- **Exercise objective**:
How many lines of the entries hold the string "PaymentForm"? Reply with the number alone.

- **Record set**:
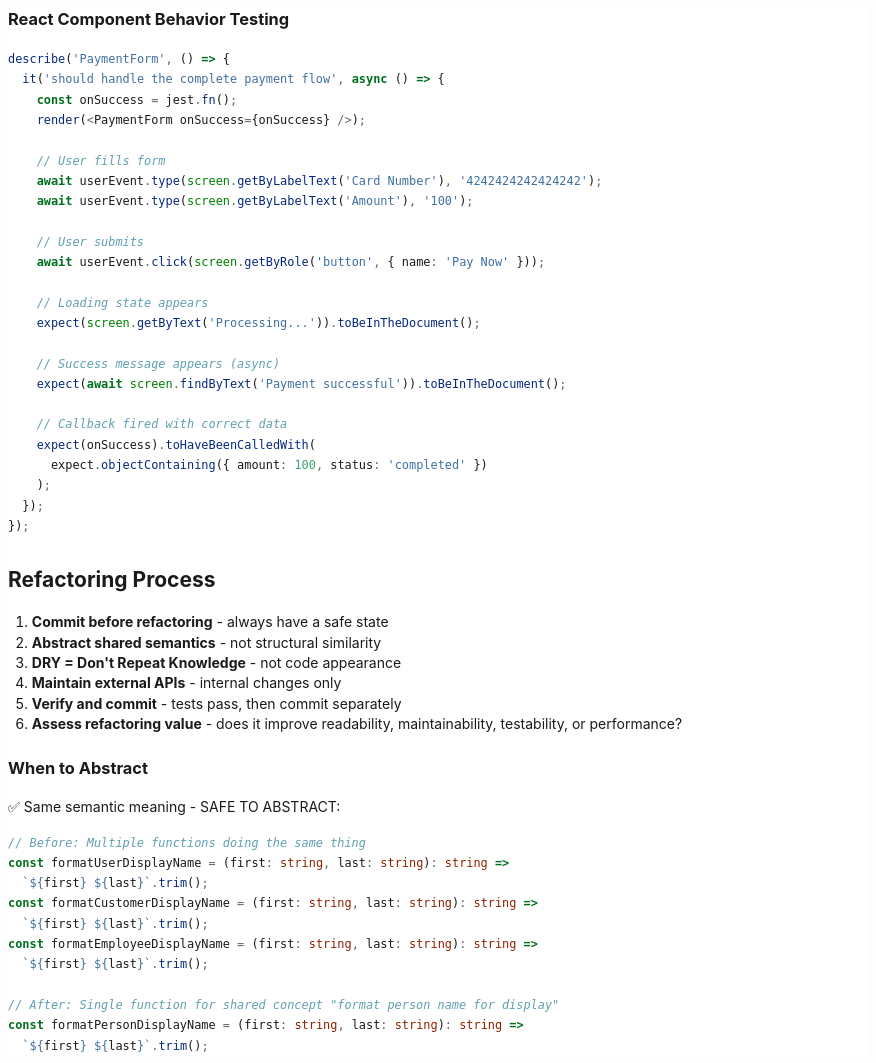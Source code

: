 ### React Component Behavior Testing

```typescript
describe('PaymentForm', () => {
  it('should handle the complete payment flow', async () => {
    const onSuccess = jest.fn();
    render(<PaymentForm onSuccess={onSuccess} />);

    // User fills form
    await userEvent.type(screen.getByLabelText('Card Number'), '4242424242424242');
    await userEvent.type(screen.getByLabelText('Amount'), '100');

    // User submits
    await userEvent.click(screen.getByRole('button', { name: 'Pay Now' }));

    // Loading state appears
    expect(screen.getByText('Processing...')).toBeInTheDocument();

    // Success message appears (async)
    expect(await screen.findByText('Payment successful')).toBeInTheDocument();

    // Callback fired with correct data
    expect(onSuccess).toHaveBeenCalledWith(
      expect.objectContaining({ amount: 100, status: 'completed' })
    );
  });
});
```

## Refactoring Process

1. **Commit before refactoring** - always have a safe state
2. **Abstract shared semantics** - not structural similarity
3. **DRY = Don't Repeat Knowledge** - not code appearance
4. **Maintain external APIs** - internal changes only
5. **Verify and commit** - tests pass, then commit separately
6. **Assess refactoring value** - does it improve readability, maintainability, testability, or performance?

### When to Abstract
✅ Same semantic meaning - SAFE TO ABSTRACT:
```typescript
// Before: Multiple functions doing the same thing
const formatUserDisplayName = (first: string, last: string): string =>
  `${first} ${last}`.trim();
const formatCustomerDisplayName = (first: string, last: string): string =>
  `${first} ${last}`.trim();
const formatEmployeeDisplayName = (first: string, last: string): string =>
  `${first} ${last}`.trim();

// After: Single function for shared concept "format person name for display"
const formatPersonDisplayName = (first: string, last: string): string =>
  `${first} ${last}`.trim();
```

- **Response for this exercise**:
2